Hypertension More Common in MS Patients Than General Public, Study Reports
People with multiple sclerosis are 48 percent more likely to have high blood pressure compared to the general population — and to people with other demyelinating diseases, a new study reports. Its researchers also emphasize that hypertension is already linked to poorer outcomes in MS patients.
The study, “Cardiovascular conditions in persons with multiple sclerosis, neuromyelitis optica and transverse myelitis,” was published in the journal Multiple Sclerosis and Related Disorders.
Like all demyelinating diseases, MS is marked by damage to the protective cover – called myelin – that surrounds nerve fibers in the brain, optic nerves, and spinal cord.
Two other diseases, neuromyelitis optica spectrum disorder (NMOSD), and transverse myelitis (TM), are also demyelinating disorders of the central nervous system. But the three have widely different clinical characteristics, and comorbidities — while common in MS patients — have not been studied extensively in NMOSD and TM.
Researchers with Case Western Reserve University in Cleveland, Ohio, investigated the prevalence of cardiovascular conditions like hypertension in a group of MS, NMOSD, and TM patients in the U.S. Cardiovascular conditions, even those that develop in people with other diseases (as a comorbidity), are generally considered modifiable through diet and exercise.
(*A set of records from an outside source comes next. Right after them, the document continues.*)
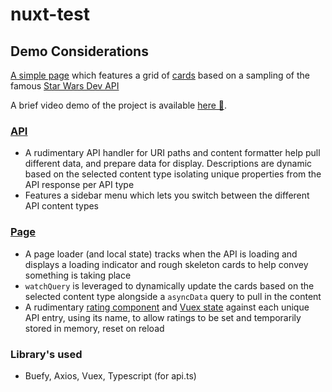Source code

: # nuxt-test

## Demo Considerations

[A simple page](pages/index.vue) which features a grid of [cards](components/Card.vue) based on a sampling of the famous [Star Wars Dev API](https://swapi.dev)

A brief video demo of the project is available [here 🎥](https://drive.google.com/file/d/1-xBl62M_wc9_HuH91i0PTU71MrTwceS0/view?usp=sharing).

### [API](lib/api.ts)
- A rudimentary API handler for URI paths and content formatter help pull different data, and prepare data for display. Descriptions are dynamic based on the selected content type isolating unique properties from the API response per API type
- Features a sidebar menu which lets you switch between the different API content types

### [Page](pages/index.vue)
- A page loader (and local state) tracks when the API is loading and displays a loading indicator and rough skeleton cards to help convey something is taking place 
- `watchQuery` is leveraged to dynamically update the cards based on the selected content type alongside a `asyncData` query to pull in the content
- A rudimentary [rating component](components/Rating.vue) and [Vuex state](store/index.js) against each unique API entry, using its name, to allow ratings to be set and temporarily stored in memory, reset on reload

### Library's used
- Buefy, Axios, Vuex, Typescript (for api.ts)
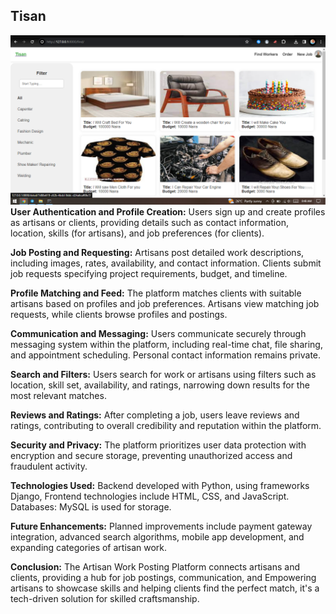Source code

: 
## Tisan
![display image](https://github.com/geniuspaul/Artisan/blob/master/display.png)
**User Authentication and Profile Creation:**
Users sign up and create profiles as artisans or clients, providing details such as contact information, location, skills (for artisans), and job preferences (for clients).

**Job Posting and Requesting:**
Artisans post detailed work descriptions, including images, rates, availability, and contact information. Clients submit job requests specifying project requirements, budget, and timeline.

**Profile Matching and Feed:**
The platform matches clients with suitable artisans based on profiles and job preferences. Artisans view matching job requests, while clients browse profiles and postings.

**Communication and Messaging:**
Users communicate securely through messaging system within the platform, including real-time chat, file sharing, and appointment scheduling. Personal contact information remains private.

**Search and Filters:**
Users search for work or artisans using filters such as location, skill set, availability, and ratings, narrowing down results for the most relevant matches.

**Reviews and Ratings:**
After completing a job, users leave reviews and ratings, contributing to overall credibility and reputation within the platform.

**Security and Privacy:**
The platform prioritizes user data protection with encryption and secure storage, preventing unauthorized access and fraudulent activity.

**Technologies Used:**
Backend developed with Python, using frameworks Django, Frontend technologies include HTML, CSS, and JavaScript. Databases: MySQL is used for storage.

**Future Enhancements:**
Planned improvements include payment gateway integration, advanced search algorithms, mobile app development, and expanding categories of artisan work.

**Conclusion:**
The Artisan Work Posting Platform connects artisans and clients, providing a hub for job postings, communication, and Empowering artisans to showcase skills and helping clients find the perfect match, it's a tech-driven solution for skilled craftsmanship.
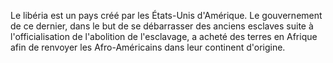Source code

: <!-- TITLE: Libéria -->
<!-- SUBTITLE: Présentation du Libéria -->

Le libéria est un pays créé par les États-Unis d'Amérique. Le gouvernement de ce dernier, dans le but de se débarrasser des anciens esclaves suite à l'officialisation de l'abolition de l'esclavage, a acheté des terres en Afrique afin de renvoyer les Afro-Américains dans leur continent d'origine.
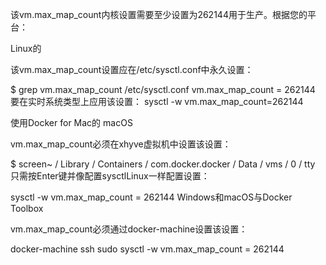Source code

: 该vm.max_map_count内核设置需要至少设置为262144用于生产。根据您的平台：

Linux的

该vm.max_map_count设置应在/etc/sysctl.conf中永久设置：

$ grep vm.max_map_count /etc/sysctl.conf
vm.max_map_count = 262144
要在实时系统类型上应用该设置： sysctl -w vm.max_map_count=262144

使用Docker for Mac的 macOS

vm.max_map_count必须在xhyve虚拟机中设置该设置：

$ screen~ / Library / Containers / com.docker.docker / Data / vms / 0 / tty
只需按Enter键并像配置sysctlLinux一样配置设置：

sysctl -w vm.max_map_count = 262144
Windows和macOS与Docker Toolbox

vm.max_map_count必须通过docker-machine设置该设置：

docker-machine ssh
sudo sysctl -w vm.max_map_count = 262144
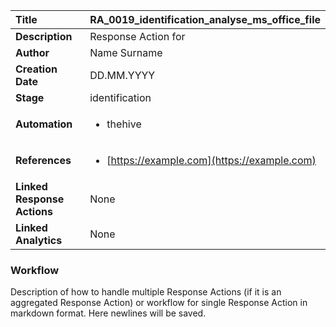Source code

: | Title                       | RA_0019_identification_analyse_ms_office_file         |
|:----------------------------|:--------------------|
| **Description**             | Response Action for   |
| **Author**                  | Name Surname        |
| **Creation Date**           | DD.MM.YYYY |
| **Stage**                   | identification         |
| **Automation**              |<ul><li>thehive</li></ul> |
| **References**              |<ul><li>[https://example.com](https://example.com)</li></ul> |
| **Linked Response Actions** | None |
| **Linked Analytics**        | None |


### Workflow

Description of how to handle multiple Response Actions (if it is an aggregated Response Action) or workflow for single Response Action in markdown format.
Here newlines will be saved.  

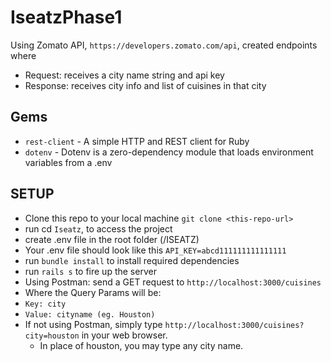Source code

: # IseatzPhase1

Using Zomato API, `https://developers.zomato.com/api`, created endpoints where 
 - Request: receives a city name string and api key 
 - Response: receives city info and list of cuisines in that city

## Gems 
- `rest-client` - A simple HTTP and REST client for Ruby
- `dotenv` - Dotenv is a zero-dependency module that loads environment variables from a .env

## SETUP
- Clone this repo to your local machine `git clone <this-repo-url>`
- run cd `Iseatz`, to access the project
- create .env file in the root folder (/ISEATZ)
 -  Your .env file should look like this `API_KEY=abcd111111111111111`
- run `bundle install` to install required dependencies
- run `rails s` to fire up the server
- Using Postman: send a GET request to `http://localhost:3000/cuisines`
 - Where the Query Params will be: 
 - `Key: city`
 - `Value: cityname (eg. Houston)`
- If not using Postman, simply type `http://localhost:3000/cuisines?city=houston` in your web browser. 
  - In place of houston, you may type any city name. 
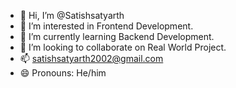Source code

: - 👋 Hi, I’m @Satishsatyarth
- 👀 I’m interested in Frontend Development.
- 🌱 I’m currently learning Backend Development.
- 💞️ I’m looking to collaborate on Real World Project.
- 📫 satishsatyarth2002@gmail.com 
- 😄 Pronouns: He/him

<!---
Satishsatyarth/Satishsatyarth is a ✨ special ✨ repository because its `README.md` (this file) appears on your GitHub profile.
You can click the Preview link to take a look at your changes.
--->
But few large-scale studies have looked into their prevalence or burden in people with demyelinating diseases.
Those that have suggest that cardiovascular conditions are either as prevalent or more prevalent in people with MS and NMOSD than healthy people.
Using a case-control study (people enrolled in the Accelerated Cure Project and treated at special clinics), the research team compared the burden of several cardiovascular-associated diseases — type 2 diabetes, heart disease, hyperlipidemia (high levels of fat in blood, or high cholesterol), and hypertension (high blood pressure) — in 1,548 MS patients, 306 NMOSD patients, and 145 people with TM, and then compared findings with those of 677 controls without a demyelinating disease.
Researchers adjusted cardiovascular risk by controlling the data for such known risk factors as demographics, smoking history, obesity, family history, and presence of other cardiovascular conditions.
Results found that MS patients were 48 percent more likely to have hypertension compared to controls — but no differences were seen among NMOSD or TM patients and the control group.
“In MS cases, we observed an elevated burden of hypertension compared to the controls,” the researchers wrote, noting a number of earlier studies also “demonstrated adverse associations between cardiovascular conditions and MS outcomes.”
They speculated that the hypertension was more common in MS patients because “it is known that hypertension can disrupt the blood-brain barrier (BBB), and in MS the BBB is compromised, which may facilitate infiltration of autoreactive immune cells into the central nervous system.”
Interestingly, the prevalence of other cardiovascular conditions — including high cholesterol, diabetes, and heart disease — did not differ across patient groups and controls. Likewise, no differences were found in age of cardiovascular disease onset among patients and controls.
“In summary, this study demonstrates the burden of cardiovascular conditions are similar, in persons with demyelinating diseases as they are in unaffected individuals, with the exception of hypertension being more common in those with MS even after accounting of established cardiovascular risk factors,” the researchers wrote.
Because of the link between cardiovascular ills and MS disease severity, they also recommend further studies to better “characterize the causal mechanisms underlying the associations between cardiovascular conditions and adverse MS outcomes; and to examine if similar associations exist in NMOSD and TM.”